「さっきも言いましたが、私がカルテルや製鉄合同に乗り気でない理由は……はっきり言って鉄鋼業者はもっと競争するべきだと考えているからです」
「はぁ……言ってくれるねぇお坊ちゃん!くそったれ、お前なぁ!身内に金があるってことと、そのある金を身内が出すかってのは別問題なんだよ!」
怒る鉱山の言い分は既に八幡の熟知するところだ。八幡だってずっと議会と大蔵省に振り回されてきた。金をもってくる苦悩は誰しも並大抵ではない。
「えぇ、しかし、幸運にも、日本の鉄鋼市場には”まだ”競争する余地があります。製鉄合同を組めば、競争は強制的に終了されてしまう。カルテルを組んで作業を分担しても、市場での技術の開発、経営の合理化は間違いなく下火になる……」
そこまで言うと八幡は深呼吸して身を乗り出した。
「ね、三池さん」
突然、微笑みながら自分を覗き込んできた八幡に、鉱山は困惑で顔を歪ませる。
「僕はね……正直、嬉しかったんですよ!貴方が釜石先生を買収したと聞いた時は……」
不敵とも思える微笑みを浮かべながら、八幡は言葉を続けた。
「だって貴方が、もう一度、先生を戦わせてくれるかもしれないと思ったから!」
そこでようやく乗り出していた身を引いたが、依然として彼の言う通り、嬉しそうな顔は変わらない。

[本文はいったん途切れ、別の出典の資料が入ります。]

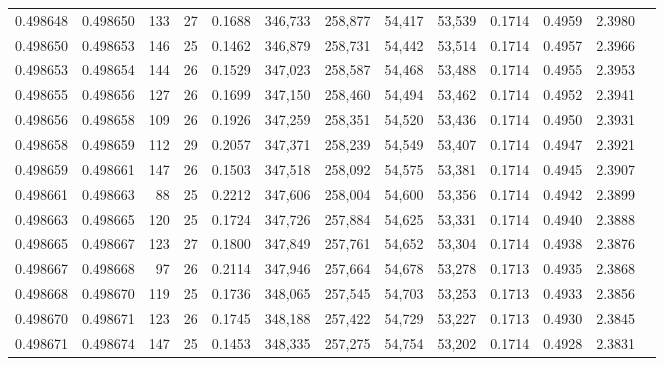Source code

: \begin{tabular}{rrrrrrrrrrrrr}
0.498648 & 0.498650 & 133 &  27 &                                     0.1688 & 346,733 & 258,877 &  54,417 &  53,539 & 0.1714 & 0.4959 & 2.3980 \\
0.498650 & 0.498653 & 146 &  25 &                                     0.1462 & 346,879 & 258,731 &  54,442 &  53,514 & 0.1714 & 0.4957 & 2.3966 \\
0.498653 & 0.498654 & 144 &  26 &                                     0.1529 & 347,023 & 258,587 &  54,468 &  53,488 & 0.1714 & 0.4955 & 2.3953 \\
0.498655 & 0.498656 & 127 &  26 &                                     0.1699 & 347,150 & 258,460 &  54,494 &  53,462 & 0.1714 & 0.4952 & 2.3941 \\
0.498656 & 0.498658 & 109 &  26 &                                     0.1926 & 347,259 & 258,351 &  54,520 &  53,436 & 0.1714 & 0.4950 & 2.3931 \\
0.498658 & 0.498659 & 112 &  29 &                                     0.2057 & 347,371 & 258,239 &  54,549 &  53,407 & 0.1714 & 0.4947 & 2.3921 \\
0.498659 & 0.498661 & 147 &  26 &                                     0.1503 & 347,518 & 258,092 &  54,575 &  53,381 & 0.1714 & 0.4945 & 2.3907 \\
0.498661 & 0.498663 &  88 &  25 &                                     0.2212 & 347,606 & 258,004 &  54,600 &  53,356 & 0.1714 & 0.4942 & 2.3899 \\
0.498663 & 0.498665 & 120 &  25 &                                     0.1724 & 347,726 & 257,884 &  54,625 &  53,331 & 0.1714 & 0.4940 & 2.3888 \\
0.498665 & 0.498667 & 123 &  27 &                                     0.1800 & 347,849 & 257,761 &  54,652 &  53,304 & 0.1714 & 0.4938 & 2.3876 \\
0.498667 & 0.498668 &  97 &  26 &                                     0.2114 & 347,946 & 257,664 &  54,678 &  53,278 & 0.1713 & 0.4935 & 2.3868 \\
0.498668 & 0.498670 & 119 &  25 &                                     0.1736 & 348,065 & 257,545 &  54,703 &  53,253 & 0.1713 & 0.4933 & 2.3856 \\
0.498670 & 0.498671 & 123 &  26 &                                     0.1745 & 348,188 & 257,422 &  54,729 &  53,227 & 0.1713 & 0.4930 & 2.3845 \\
0.498671 & 0.498674 & 147 &  25 &                                     0.1453 & 348,335 & 257,275 &  54,754 &  53,202 & 0.1714 & 0.4928 & 2.3831 \\

\end{tabular}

「唯一気がかりだったのが貴方に聞いた輪西との合併の話でした。正直言って、輪西と合併するのは……いえ、むしろ、僕はそうするのが当然だとも思いますが、どっちでも構いません。何より……貴方が釜石先生の経営に乗り気なのが問題なんです!」
鉱山は眉間を抑えた。そして、さきほど八幡が自分の挑発に嬉しそうに反応したことの意味をなんとなく理解した。本当に、八幡は子どもの頃から、何をかんがえているのか、掴み難い……。釜石がかつて八幡に感じていた困惑を、今度は鉱山が眼の前で体験していた。
「あぁ、はぁ……めまいがしてきた」
手を降って八幡の言葉を遮ろうとする鉱山にもお構いなしだ。
「はは……そして、私が願った通り、貴方は本当に、釜石先生のことを随分気に入っていらっしゃる!あぁ、嬉しいです。貴方が僕に燃えているのも合わせて……。ね!どうしてそんなにやるきに満ち満ちていて、僕と手を組む必要なんてあるんですか?」
「そりゃお前な……」
ため息を付きながら、苦し紛れに答えようとする鉱山に八幡は畳み掛ける。
「止めてくださいね!先生は……闘争心に満ちてないと!そして先生と組む、貴方もだ!」
楽しそうな声で、目を閉じてその拳を握りしめる。官僚的とは言え、八幡とて製鉄業の男だ。鍛え上げられた腕の筋肉が、ぶるぶると震えて軋むような音をたてる。
「先生は僕と違って、民間に生きる戦士でしょう?国に養われてのうのうと作業分担に応じるのは先生らしくない……。そして先生自身も、やる気に満ちているのなら、きっとそんなことは望まないはずだ」
そこまで言うと、興奮のあまりに上下していた八幡の胸がようやく落ちつく。鉱山は一息つくと、心底まいったような顔で八幡を見た。
「要するに……カルテルになんてかまけてないで、俺にもっと必死になれってか?お前は本当に嫌な後輩だよ……」
「そのとおりですよ。そんな甘えた考えは止めてください。もっと……住友や三菱でさえも、貴方が全員殴り倒しに行く気概でないと!」
満足気に頷く八幡の言葉に、鉱山は心底ぎょっとした顔で声を上げる。
こんなことを言うのが八幡でなければ別に驚きでもないが、あの見るからに大人しく内省的な八幡が、ここまで暴力的な言い回しをするのはあまりにも常軌を逸している。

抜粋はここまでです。